Force hélas est d’admettre que Macky apporte de l’eau au moulin des militaires au pouvoir. Ce qui n’est pas sans inquiéter pour l’avenir de l’État de droit en Afrique de l’Ouest. Autant on aurait brandi la réussite démocratique sénégalaise pour presser les juntes à organiser des élections libres, transparentes et céder le pouvoir, autant l’échec décevant constitue un élément de langage, une arme puissante des dirigeants militaires contre une Cedeao en mauvaise posture (taxée de partialité) et tous les défenseurs de la démocratie. Disons-le tout de go, l’heure est grave ! Pour les Sénégalais, bien sûr, mais aussi les Guinéens, les Maliens, les Burkinabés, les Nigériens…Pour tous !

Sall à l’école de Ouattara ?

Le 3 juillet, le président sénégalais avait solennellement mis fin à des mois de suspense, annonçant qu’il ne briguait pas de troisième mandat quoique, selon sa lecture, la constitution le lui permettrait. Dans la foulée, il désigne son Premier ministre Amadou Ba candidat du parti au pouvoir, l’APS. Et provoque au passage des frustrations chez nombre de prétendants de la mouvance. Mais avec Macky, on n’est pas au bout de nos surprises. Alors que devait s’ouvrir ce weekend la campagne électorale pour la présidentielle du 25 février, le chef de l’État dont le mandat s’achève le 2 avril, rétropédale et annonce dans la journée du samedi : « J’ai signé le décret 2024-106 du 3 février 2024, abrogeant le décret 2023-2283 du 29 novembre 2023, portant convocation du corps électoral. » Il prétend ainsi « réunir les conditions d’une élection libre, transparente et inclusive. » A moins d’un mois de l’échéance électorale !  

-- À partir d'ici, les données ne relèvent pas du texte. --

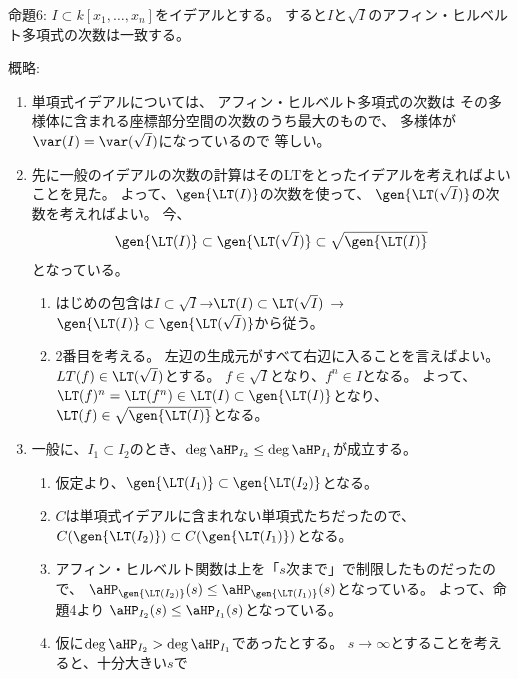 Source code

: \begin{framed}
  命題6:
  $I\subset k[x_1,\dots,x_n]$をイデアルとする。
  すると$I$と$\sqrt{I}$のアフィン・ヒルベルト多項式の次数は一致する。
\end{framed}
\begin{myproof}
  概略:
  \begin{enumerate}
    \item 単項式イデアルについては、
    アフィン・ヒルベルト多項式の次数は
    その多様体に含まれる座標部分空間の次数のうち最大のもので、
    多様体が$\var(I) = \var(\sqrt{I})$になっているので
    等しい。
    \item
    先に一般のイデアルの次数の計算はそのLTをとったイデアルを考えればよいことを見た。
    よって、$\gen{\LT(I)}$の次数を使って、
    $\gen{\LT(\sqrt{I})}$の次数を考えればよい。
    今、
    \begin{align}
      \gen{\LT(I)} \subset \gen{\LT(\sqrt{I})} \subset \sqrt{\gen{\LT(I)}}
    \end{align}
    となっている。
    \begin{enumerate}
      \item はじめの包含は$I\subset \sqrt{I}$→$\LT(I) \subset \LT(\sqrt{I})$
      →$\gen{\LT(I)} \subset \gen{\LT(\sqrt{I})}$から従う。
      \item
      2番目を考える。
      左辺の生成元がすべて右辺に入ることを言えばよい。
      $LT(f) \in \LT(\sqrt{I})$とする。
      $f\in \sqrt{I}$となり、$f^n \in I$となる。
      よって、$\LT(f)^n = \LT(f^n) \in \LT(I) \subset \gen{\LT(I)}$となり、
      $\LT(f) \in \sqrt{\gen{\LT(I)}}$となる。
    \end{enumerate}
    \item
    一般に、$I_1 \subset I_2$のとき、$
    \deg \aHP_{I_2} \le \deg \aHP_{I_1}$が成立する。
    \begin{enumerate}
      \item 仮定より、$\gen{\LT(I_1)} \subset \gen{\LT(I_2)}$となる。
      \item $C$は単項式イデアルに含まれない単項式たちだったので、
      $C(\gen{\LT(I_2)}) \subset C(\gen{\LT(I_1)})$となる。
      \item
      アフィン・ヒルベルト関数は上を「$s$次まで」で制限したものだったので、
      $\aHP_{\gen{\LT(I_2)}}(s) \le \aHP_{\gen{\LT(I_1)}}(s)$となっている。
      よって、命題4より
      $\aHP_{I_2}(s) \le \aHP_{I_1}(s)$となっている。
      \item
      仮に$\deg \aHP_{I_2} > \deg \aHP_{I_1}$であったとする。
      $s\to \infty$とすることを考えると、十分大きい$s$で

\end{enumerate}
\end{enumerate}
\end{myproof}
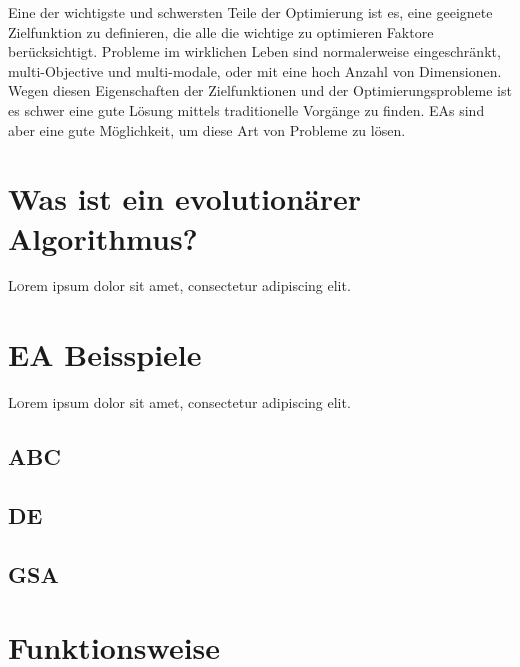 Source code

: \documentclass[twoside,twocolumn]{article}
\begin{document}
Eine der wichtigste und schwersten Teile der Optimierung ist es, eine geeignete Zielfunktion zu definieren, die alle die wichtige zu optimieren Faktore berücksichtigt.
Probleme im wirklichen Leben sind normalerweise eingeschränkt, multi-Objective und multi-modale, oder mit eine hoch Anzahl von Dimensionen. Wegen diesen Eigenschaften der Zielfunktionen und der Optimierungsprobleme ist es schwer eine gute Lösung mittels traditionelle Vorgänge  zu finden. EAs sind aber eine gute Möglichkeit, um diese Art von Probleme zu lösen.

\section{Was ist ein evolutionärer Algorithmus?}

\lettrine[nindent=0em,lines=3]{L} orem ipsum dolor sit amet, consectetur adipiscing elit.
\blindtext %

\blindtext %


\section{EA Beisspiele}

\lettrine[nindent=0em,lines=3]{L} orem ipsum dolor sit amet, consectetur adipiscing elit.
\blindtext %

\subsection{ABC}
\blindtext %

\subsection{DE}
\blindtext %

\subsection{GSA}
\blindtext %

\blindtext %


\section{Funktionsweise}
\end{document}
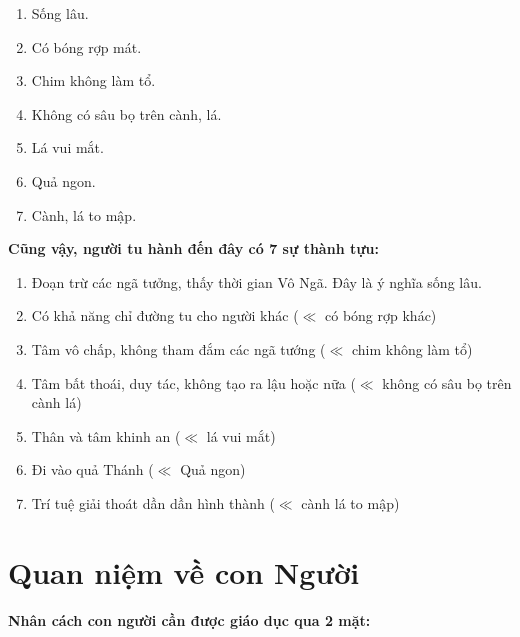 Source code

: \begin{enumerate}[label=\itshape\arabic*\upshape)]

    \item Sống lâu.

    \item Có bóng rợp mát.

    \item Chim không làm tổ.

    \item Không có sâu bọ trên cành, lá.

    \item Lá vui mắt.

    \item Quả ngon.

    \item Cành, lá to mập.
\end{enumerate}

{\bf Cũng vậy, người tu hành đến đây có 7 sự thành tựu:}

\begin{enumerate}[label=\itshape\arabic*\upshape)]
    \item Đoạn trừ các ngã tưởng, thấy thời gian Vô Ngã. Đây là ý nghĩa sống lâu.

    \item Có khả năng chỉ đường tu cho người khác ($\ll$ có bóng rợp khác)

    \item Tâm vô chấp, không tham đắm các ngã tướng ($\ll$ chim không làm tổ)

    \item Tâm bất thoái, duy tác, không tạo ra lậu hoặc nữa ($\ll$ không có sâu bọ trên cành lá)

    \item Thân và tâm khinh an ($\ll$ lá vui mắt)

    \item Đi vào quả Thánh ($\ll$ Quả ngon)

    \item Trí tuệ giải thoát dần dần hình thành ($\ll$ cành lá to mập)
\end{enumerate}

\section{Quan niệm về con Người} %
\label{sec:67_con_nguoi}

{\bf Nhân cách con người cần được giáo dục qua 2 mặt:}

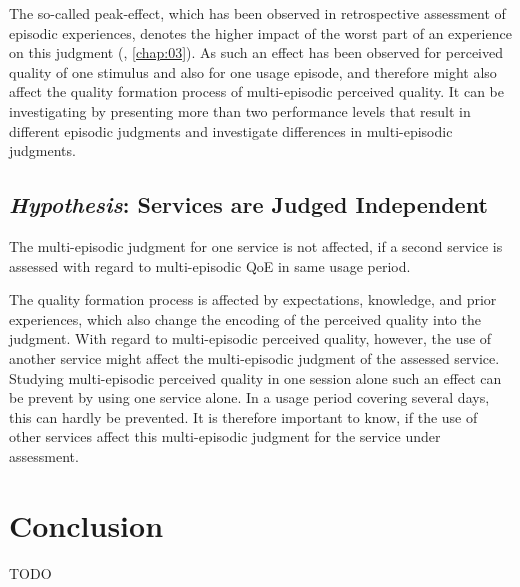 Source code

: The so-called peak-effect, which has been observed in retrospective assessment of episodic experiences, denotes the higher impact of the worst part of an experience on this judgment (\cf, \autoref{chap:03}).
As such an effect has been observed for perceived quality of one stimulus and also for one usage episode, and therefore might also affect the quality formation process of multi-episodic perceived quality.
It can be investigating by presenting more than two performance levels that result in different episodic judgments and investigate differences in multi-episodic judgments.

\subsection{\emph{Hypothesis}: Services are Judged Independent}
\begin{hypothesis}\label{hypo:independent}
The multi-episodic judgment for one service is not affected, if a second service is assessed with regard to multi-episodic QoE in same usage period.
\end{hypothesis}

The quality formation process is affected by expectations, knowledge, and prior experiences, which also change the encoding of the perceived quality into the judgment.
With regard to multi-episodic perceived quality, however, the use of another service might affect the multi-episodic judgment of the assessed service.
Studying multi-episodic perceived quality in one session alone such an effect can be prevent by using one service alone.
In a usage period covering several days, this can hardly be prevented.
It is therefore important to know, if the use of other services affect this multi-episodic judgment for the service under assessment.

\section{Conclusion}
TODO








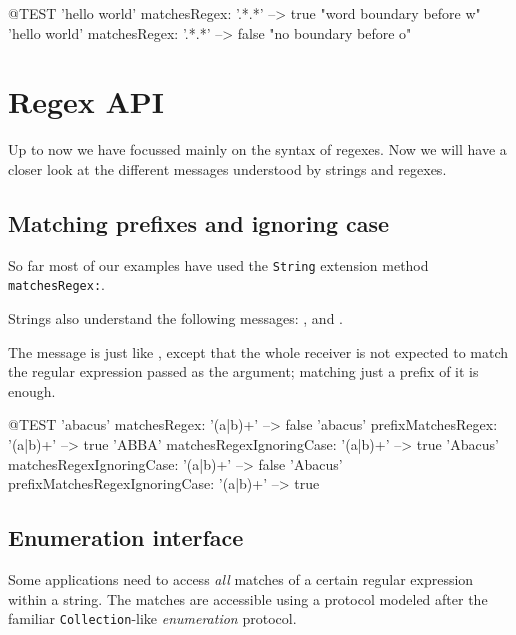 \documentclass[10pt,twoside,chapterprefix=false]{scrbook}
\newcommand{\NewTermAlt}[2]{%
	\emph{#1}\marginnote{\emph{#2}}}
\renewcommand{\ct}{\lstinline[mathescape=false,basicstyle={\sffamily\upshape}]}
\begin{document}
{\begin{ToSh-code}{@TEST}
'hello world' matchesRegex: '.*\bw.*' --> true      "word boundary before w"
'hello world' matchesRegex: '.*\bo.*'  --> false    "no boundary before o"
\end{ToSh-code}

\section{Regex API}

Up to now we have focussed mainly on the syntax of regexes.  Now we will have a closer look at the different messages understood by strings and regexes.

\subsection{Matching prefixes and ignoring case}

So far most of our examples have used the \ct{String} extension method \ct{matchesRegex:}.

Strings also understand the following messages:
,  and
.

The message  is just like , except that the whole receiver is not expected to match the regular expression passed as the argument; matching just a prefix of it is enough.
\begin{ToSh-code}{@TEST}
'abacus' matchesRegex: '(a|b)+'                                --> false
'abacus' prefixMatchesRegex: '(a|b)+'                       --> true
'ABBA' matchesRegexIgnoringCase: '(a|b)+'            --> true
'Abacus' matchesRegexIgnoringCase: '(a|b)+'          --> false
'Abacus' prefixMatchesRegexIgnoringCase: '(a|b)+' --> true
\end{ToSh-code}

\subsection{Enumeration interface}

Some applications need to access \emph{all} matches of a certain regular
expression within a string.  The matches are accessible using a protocol
modeled after the familiar \ct{Collection}-like
\NewTermAlt{enumeration}{match enumeration} protocol.

}
\end{document}
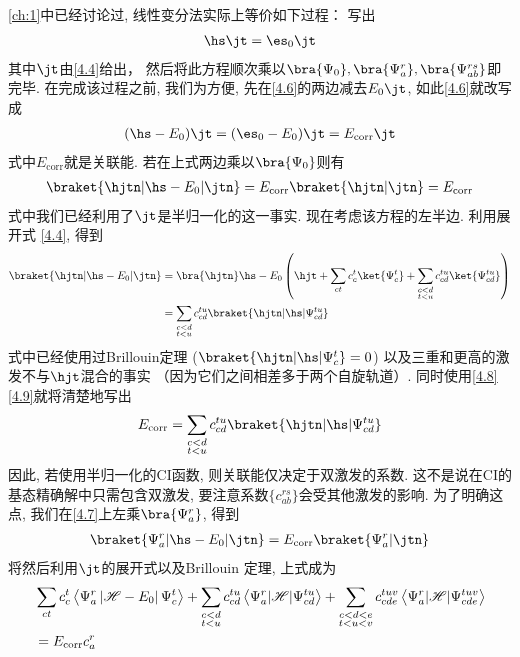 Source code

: \autoref{ch:1}中已经讨论过, 线性变分法实际上等价如下过程： 写出
\begin{align}
\hs\jt = \es_0\jt
\label{4.6}
\end{align}
其中$ \jt $由\autoref{4.4}给出， 
然后将此方程顺次乘以$ \bra{\Psi_0},\bra{\Psi_a^r} ,\bra{\Psi_{ab}^{rs}}$即完毕. 
在完成该过程之前, 
我们为方便, 
先在\autoref{4.6}的两边减去$ E_0\jt $, 
如此\autoref{4.6}就改写成
\begin{align}
(\hs -E_0)\jt = (\es_0-E_0)\jt = E_\mathrm{corr} \jt
\label{4.7}
\end{align} 
式中$E_\mathrm{corr}$就是关联能. 
若在上式两边乘以$\bra{\Psi_0}$则有
\begin{align}
\label{4.8}
\braket{\hjtn|\hs-E_0|\jtn} = E_\mathrm{corr} \braket{\hjtn|\jtn} = E_\mathrm{corr}
\end{align}
式中我们已经利用了$\jt$是半归一化的这一事实. 
现在考虑该方程的左半边. 
利用展开式 \autoref{4.4}, 
得到
\begin{align}
\braket{\hjtn|\hs-E_0|\jtn} & = \bra{\hjtn}\hs-E_0\left( \hjt + \sum_{ct}c_c^t\ket{\Psi_c^t} + \sum_{\substack{c<d\\t<u}} c_{cd}^{tu}\ket{\Psi_{cd}^{tu}} \right)\notag \\
	&=\sum_{\substack{c<d\\t<u}}c_{cd}^{tu}\braket{\hjtn|\hs|\Psi_{cd}^{tu}} \label{4.9}
\end{align}
式中已经使用过Brillouin定理 ($ \braket{\hjtn|\hs|\Psi_c^t }=0$) 以及三重和更高的激发不与$\hjt$混合的事实 （因为它们之间相差多于两个自旋轨道）. 
同时使用\autoref{4.8}\autoref{4.9}就将清楚地写出
\begin{align}
E_\mathrm{corr} = \sum_{\substack{c<d\\t<u}}c_{cd}^{tu}\braket{\hjtn|\hs|\Psi_{cd}^{tu}}
\end{align}
因此, 
若使用半归一化的CI函数, 
则关联能仅决定于双激发的系数. 
这不是说在CI的基态精确解中只需包含双激发, 
要注意系数$ \{c_{ab}^{rs}\} $会受其他激发的影响. 
为了明确这点, 
我们在\autoref{4.7}上左乘$ \bra{\Psi_a^r} $, 
得到
\begin{align}
\braket{\Psi_a^r|\hs-E_0|\jtn} = E_\mathrm{corr} \braket{\Psi_a^r|\jtn}
\label{4.10}
\end{align}
将然后利用$\jt$的展开式以及Brillouin 定理, 
上式成为
\begin{align}
&\sum_{c t} c_{c}^{t}\left\langle\Psi_{a}^{r}\left|\mathscr{H}-E_{0}\right| \Psi_{c}^{t}\right\rangle+\sum_{\substack{c<d \\ t<u}} c_{cd}^{t u}\left\langle\Psi_{a}^{r}|\mathscr{H}| \Psi_{c d}^{t u}\right\rangle+\sum_{\substack{c<d<e\\ t<u<v}} c_{c d e}^{t u v}\left\langle\Psi_{a}^{r}|\mathscr{H}| \Psi_{c d e}^{t u v}\right\rangle \notag \\
&=E_{\mathrm{corr}} c_{a}^{r}
\label{4.11}
\end{align}
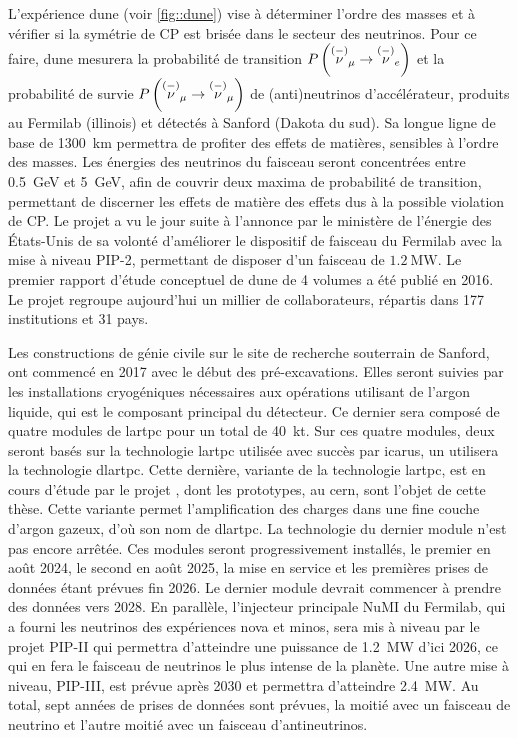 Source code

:   L'expérience \gls{dune} (voir \autoref{fig::dune}) vise à déterminer l'ordre des masses et à vérifier si la symétrie de CP est brisée dans le secteur des neutrinos. Pour ce faire, \gls{dune} mesurera la probabilité de transition $P\left(\overset{(-)}{\nu}_{\mu}\to\overset{(-)}{\nu}_e\right)$ et la probabilité de survie $P\left(\overset{(-)}{\nu}_{\mu}\to\overset{(-)}{\nu}_{\mu}\right)$ de (anti)neutrinos d'accélérateur, produits au Fermilab (illinois) et détectés à Sanford (Dakota du sud). Sa longue ligne de base de \SI{1300}{\kilo\meter} permettra de profiter des effets de matières, sensibles à l'ordre des masses. Les énergies des neutrinos du faisceau seront concentrées entre \SI{0.5}{\giga\electronvolt} et \SI{5}{\giga\electronvolt}, afin de couvrir deux maxima de probabilité de transition, permettant de discerner les effets de matière des effets dus à la possible violation de CP. Le projet a vu le jour suite à l'annonce par le ministère de l'énergie des États-Unis de sa volonté d'améliorer le dispositif de faisceau du Fermilab avec la mise à niveau PIP-2, permettant de disposer d'un faisceau de $\SI{1.2}{\mega\watt}$\cite{PIPII}. Le premier rapport d'étude conceptuel de \gls{dune} de 4 volumes a été publié en 2016. Le projet regroupe aujourd'hui un millier de collaborateurs, répartis dans 177 institutions et 31 pays.
  
  Les constructions de génie civile sur le site de recherche souterrain de Sanford, ont commencé en 2017 avec le début des pré-excavations. Elles seront suivies par les installations cryogéniques nécessaires aux opérations utilisant de l'argon liquide, qui est le composant principal du détecteur. Ce dernier sera composé de quatre modules de \gls{lartpc} pour un total de \SI{40}{\kilo\tonne}. Sur ces quatre modules, deux seront basés sur la technologie \gls{lartpc} utilisée avec succès par \gls{icarus}, un utilisera la technologie \gls{dlartpc}. Cette dernière, variante de la technologie \gls{lartpc}, est en cours d'étude par le projet  \protodp{}, dont les prototypes, au \gls{cern}, sont l'objet de cette thèse. Cette variante permet l'amplification des charges dans une fine couche d'argon gazeux, d'où son nom de \gls{dlartpc}.  La technologie du dernier module n'est pas encore arrêtée. Ces modules seront progressivement installés, le premier en août 2024, le second en août 2025, la mise en service et les premières prises de données étant prévues fin 2026. Le dernier module devrait commencer à prendre des données vers 2028. En parallèle, l'injecteur principale NuMI du Fermilab, qui a fourni les neutrinos des expériences \gls{nova} et \gls{minos}, sera mis à niveau par le projet PIP-II qui permettra d'atteindre une puissance de \SI{1.2}{\mega\watt} d'ici 2026, ce qui en fera le faisceau de neutrinos le plus intense de la planète. Une autre mise à niveau, PIP-III, est prévue après 2030 et permettra d'atteindre \SI{2.4}{\mega\watt}. Au total, sept années de prises de données sont prévues, la moitié avec un faisceau de neutrino et l'autre moitié avec un faisceau d'antineutrinos.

Le Sénégal s’acheminait vers un scrutin présidentiel sans Ousmane Sonko condamné pour diffamation et Karim Wade écarté par décision du Conseil constitutionnel du 20 janvier, pour cause de double nationalité. Bassirou Diomaye Faye, le plan B de Sonko, a vu en revanche sa candidature validée, quoiqu’il soit en détention préventive. Tout comme celle de Rose Wardini qui, comme Karim, est française en plus d’être sénégalaise. Macky Sall y voit des conditions « troubles » qui « pourraient gravement nuire à la crédibilité du scrutin en installant les germes d’un contentieux pré et postélectoral. Alors qu’il porte encore les stigmates des violentes manifestations de mars 2021 et de juin 2023, notre pays ne peut pas se permettre une nouvelle crise. »

De président à homme fort du pays ?

Venant d’un président inflexible sur les cas Sonko et Wade, au point de mettre le Sénégal à feu et à sang, la brusque préoccupation pour la paix et l’inclusivité interroge plus d’un. Doute-t-il des capacités de son candidat à remporter la présidentielle ou veut-il prolonger illégalement son bail à la tête du Sénégal ? L’un comme dans l’autre, il s’agit de garder le pouvoir. Directement ou par procuration. Ce qui serait anti-démocratique. Le 5 février, l’Assemblée nationale a acté le report de la présidentielle au 15 décembre, sans les députés de l’opposition expulsés par les forces de l’ordre. Le Conseil constitutionnel saisi par certaines voix dissonantes et la rue chauffée à blanc restent les recours contre l’inédit coup de force.

La situation n’est pas sans rappeler le revirement du président ivoirien en 2020. Alassane Ouattara avait alors justifié sa candidature à un troisième mandat présidentiel par le décès, à quatre mois du scrutin, de son dauphin Amadou Gon Coulibaly. Macky Sall va-t-il passer de président de la République à homme fort du Sénégal ? Le signal de Walf TV, très critique envers le pouvoir et l’internet mobile coupés, des manifestations étouffées, les Sénégalais se sentiraient en Guinée.